LAVFilters icon indicating copy to clipboard operation
LAVFilters copied to clipboard

H.264 decoder output for first GOP problem

Open rjappleton opened this issue 6 years ago • 13 comments

I have my own DirectShow demuxer which does frame-accurate seeking by setting negative timestamps until the first required frame (the seeked-to frame) which gets a >=0 timestamp. This gives frame accurate seeking for most decoders OK including the LAV video decoder, because the decoder does not output anything until the first >=0 time stamp.

But then I noticed strange behavior of the LAV Video Decoder when seeking within the first GOP of some AVCHD (H.264) .mts files.

When the problem occurs, it seems that the first I frame is always output no matter which frame in the first GOP you seek to - so the renderer always displays that frame. As soon as you seek into the second GOP and beyond, the correct seeked-to frame is displayed so seeking is then working OK.

After more investigation, if QuickSync is selected as the Hardware acceleration mode of the LAV decoder then the problem never occurs. But for other modes like None, DXVA copyback etc the problem does occur for some AVCHD .mts files.

I then looked at the output timestamps when streaming from the START of the file. When QuickSync is selected I got the clean sequence 333555, 667222, 1000888, 1334555. But when selecting DXVA copyback I got 0, 333666, 0, 333666, 667332, 1000998, 1334664. So something is not quite right with non-Quicksync modes.

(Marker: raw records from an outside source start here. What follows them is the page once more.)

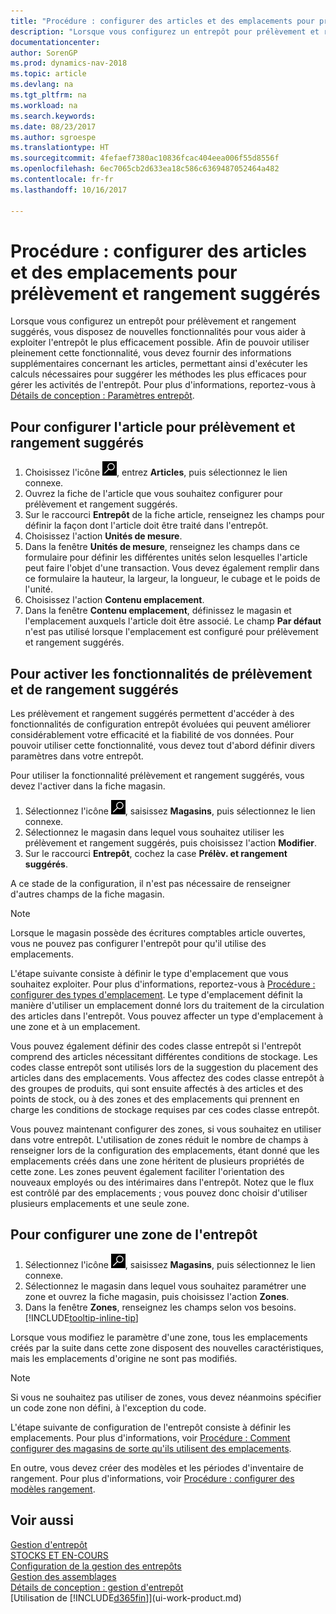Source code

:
 ```yaml
---
title: "Procédure : configurer des articles et des emplacements pour prélèvement et rangement suggérés"
description: "Lorsque vous configurez un entrepôt pour prélèvement et rangement suggérés, vous disposez de nouvelles fonctionnalités pour vous aider à exploiter l'entrepôt le plus efficacement possible."
documentationcenter: 
author: SorenGP
ms.prod: dynamics-nav-2018
ms.topic: article
ms.devlang: na
ms.tgt_pltfrm: na
ms.workload: na
ms.search.keywords: 
ms.date: 08/23/2017
ms.author: sgroespe
ms.translationtype: HT
ms.sourcegitcommit: 4fefaef7380ac10836fcac404eea006f55d8556f
ms.openlocfilehash: 6ec7065cb2d633ea18c586c6369487052464a482
ms.contentlocale: fr-fr
ms.lasthandoff: 10/16/2017

---
```

# <a name="how-to-set-up-items-and-locations-for-directed-put-away-and-pick"></a>Procédure : configurer des articles et des emplacements pour prélèvement et rangement suggérés
Lorsque vous configurez un entrepôt pour prélèvement et rangement suggérés, vous disposez de nouvelles fonctionnalités pour vous aider à exploiter l'entrepôt le plus efficacement possible. Afin de pouvoir utiliser pleinement cette fonctionnalité, vous devez fournir des informations supplémentaires concernant les articles, permettant ainsi d'exécuter les calculs nécessaires pour suggérer les méthodes les plus efficaces pour gérer les activités de l'entrepôt. Pour plus d'informations, reportez-vous à [Détails de conception : Paramètres entrepôt](design-details-warehouse-setup.md).

## <a name="to-set-up-an-item-for-directed-put-away-and-pick"></a>Pour configurer l'article pour prélèvement et rangement suggérés  
1.  Choisissez l'icône ![Page ou état pour la recherche](media/ui-search/search_small.png "Page ou état pour la recherche"), entrez **Articles**, puis sélectionnez le lien connexe.  
2.  Ouvrez la fiche de l'article que vous souhaitez configurer pour prélèvement et rangement suggérés.
3. Sur le raccourci **Entrepôt** de la fiche article, renseignez les champs pour définir la façon dont l'article doit être traité dans l'entrepôt.  
4.  Choisissez l'action **Unités de mesure**.
5. Dans la fenêtre **Unités de mesure**, renseignez les champs dans ce formulaire pour définir les différentes unités selon lesquelles l'article peut faire l'objet d'une transaction. Vous devez également remplir dans ce formulaire la hauteur, la largeur, la longueur, le cubage et le poids de l'unité.
6. Choisissez l'action **Contenu emplacement**.
7. Dans la fenêtre **Contenu emplacement**, définissez le magasin et l'emplacement auxquels l'article doit être associé. Le champ **Par défaut** n'est pas utilisé lorsque l'emplacement est configuré pour prélèvement et rangement suggérés.  

## <a name="to-activate-directed-put-away-and-pick-functionality"></a>Pour activer les fonctionnalités de prélèvement et de rangement suggérés  
Les prélèvement et rangement suggérés permettent d'accéder à des fonctionnalités de configuration entrepôt évoluées qui peuvent améliorer considérablement votre efficacité et la fiabilité de vos données. Pour pouvoir utiliser cette fonctionnalité, vous devez tout d'abord définir divers paramètres dans votre entrepôt.  

Pour utiliser la fonctionnalité prélèvement et rangement suggérés, vous devez l'activer dans la fiche magasin.    
1.  Sélectionnez l'icône ![Page ou état pour la recherche](media/ui-search/search_small.png "Page ou état pour la recherche"), saisissez **Magasins**, puis sélectionnez le lien connexe.  
2.  Sélectionnez le magasin dans lequel vous souhaitez utiliser les prélèvement et rangement suggérés, puis choisissez l'action **Modifier**.  
3.  Sur le raccourci **Entrepôt**, cochez la case **Prélèv. et rangement suggérés**.  

A ce stade de la configuration, il n'est pas nécessaire de renseigner d'autres champs de la fiche magasin.  

> [!NOTE]  
>  Lorsque le magasin possède des écritures comptables article ouvertes, vous ne pouvez pas configurer l'entrepôt pour qu'il utilise des emplacements.  

L'étape suivante consiste à définir le type d'emplacement que vous souhaitez exploiter. Pour plus d'informations, reportez-vous à [Procédure : configurer des types d'emplacement](warehouse-how-to-set-up-bin-types.md). Le type d'emplacement définit la manière d'utiliser un emplacement donné lors du traitement de la circulation des articles dans l'entrepôt. Vous pouvez affecter un type d'emplacement à une zone et à un emplacement.  

Vous pouvez également définir des codes classe entrepôt si l'entrepôt comprend des articles nécessitant différentes conditions de stockage. Les codes classe entrepôt sont utilisés lors de la suggestion du placement des articles dans des emplacements. Vous affectez des codes classe entrepôt à des groupes de produits, qui sont ensuite affectés à des articles et des points de stock, ou à des zones et des emplacements qui prennent en charge les conditions de stockage requises par ces codes classe entrepôt.  

Vous pouvez maintenant configurer des zones, si vous souhaitez en utiliser dans votre entrepôt. L'utilisation de zones réduit le nombre de champs à renseigner lors de la configuration des emplacements, étant donné que les emplacements créés dans une zone héritent de plusieurs propriétés de cette zone. Les zones peuvent également faciliter l'orientation des nouveaux employés ou des intérimaires dans l'entrepôt. Notez que le flux est contrôlé par des emplacements ; vous pouvez donc choisir d'utiliser plusieurs emplacements et une seule zone.  

## <a name="to-set-up-a-zone-in-your-warehouse"></a>Pour configurer une zone de l'entrepôt  
1.  Sélectionnez l'icône ![Page ou état pour la recherche](media/ui-search/search_small.png "Page ou état pour la recherche"), saisissez **Magasins**, puis sélectionnez le lien connexe.  
2.  Sélectionnez le magasin dans lequel vous souhaitez paramétrer une zone et ouvrez la fiche magasin, puis choisissez l'action **Zones**.  
3.  Dans la fenêtre **Zones**, renseignez les champs selon vos besoins. [!INCLUDE[tooltip-inline-tip](includes/tooltip-inline-tip_md.md)]  

Lorsque vous modifiez le paramètre d'une zone, tous les emplacements créés par la suite dans cette zone disposent des nouvelles caractéristiques, mais les emplacements d'origine ne sont pas modifiés.  

> [!NOTE]  
>  Si vous ne souhaitez pas utiliser de zones, vous devez néanmoins spécifier un code zone non défini, à l'exception du code.  

L'étape suivante de configuration de l'entrepôt consiste à définir les emplacements. Pour plus d'informations, voir [Procédure : Comment configurer des magasins de sorte qu'ils utilisent des emplacements](warehouse-how-to-set-up-locations-to-use-bins.md).  

En outre, vous devez créer des modèles et les périodes d'inventaire de rangement. Pour plus d'informations, voir [Procédure : configurer des modèles rangement](warehouse-how-to-set-up-put-away-templates.md).  

## <a name="see-also"></a>Voir aussi  
[Gestion d'entrepôt](warehouse-manage-warehouse.md)  
[STOCKS ET EN-COURS](inventory-manage-inventory.md)  
[Configuration de la gestion des entrepôts](warehouse-setup-warehouse.md)     
[Gestion des assemblages](assembly-assemble-items.md)    
[Détails de conception : gestion d'entrepôt](design-details-warehouse-management.md)  
[Utilisation de [!INCLUDE[d365fin](includes/d365fin_md.md)]](ui-work-product.md)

I have tried to isolate what distinguishes the mts files that showed this problem compared to those that do not, but without much success - except that the the problem files seem to be from some Sony video cameras.

In MPEG-2, you often have the first GOP closed and all other GOPS open. So I wondered if there was something similar in the first H.264 GOP that wasn't being handled well for non-Quicksync modes.

So I used a hex-editor to remove the first GOP from a problem mts file, so that the second GOP was now the first GOP in the file. I found that seeking and streaming now seemed to work OK for this hacked file in its first GOP.

I conclude that there is something different in the first GOP of the problem files (maybe in the SPS or an SEI) that is messing up the LAV decoder in non-QuickSync modes.

rjappleton avatar May 14 '18 16:05 rjappleton

As long as the source always sends timestamps, those should be passed through as-is, and no new timestamps being invented. So perhaps those first frames dont actually have timestamps, in which case LAV Video would never know to drop them?

Nevcairiel avatar May 14 '18 17:05 Nevcairiel

Re the output timestamps listed above, the input timestamps are

0 -667333 -333666 667333 333666 1334666 1001000 2002000 1668333 2669333 2335666 3336666 3003000 4004000 3670333 and so on...

So they do all have input timestamps (the two negative timestamps are the leading B frames which is OK). The output timestamps are often slightly different to the input timestamps - I'm not really bothered by that as I've seen it a lot with other decoders.

I've checked the SPS of the first and second GOPs and they are identical, so the difference does not seem to be in the SPS. But there are differences in the PPS and SEI's so maybe the source of the problem is in there but I've no way to parse them in detail.

The Quicksync module in LAV Video decoder must be parsing this differently because it emits the correct series of frames and timestamps - it works great treating negative timestamps as preroll and does not output the corresponding decoded frames. It is the other non-Quicksync modes that exhibit the problem (in the first GOP).

rjappleton avatar May 14 '18 22:05 rjappleton

The Quicksync decoder has a time stamp "correction" feature. So the actual timestamps are not necessarily correct.

Upload a sample file for Nevcairiel. That is the best way to get an analysis.

clsid2 avatar May 15 '18 11:05 clsid2

Indeed, a way to actually test this would be the only way to actually answer any questions.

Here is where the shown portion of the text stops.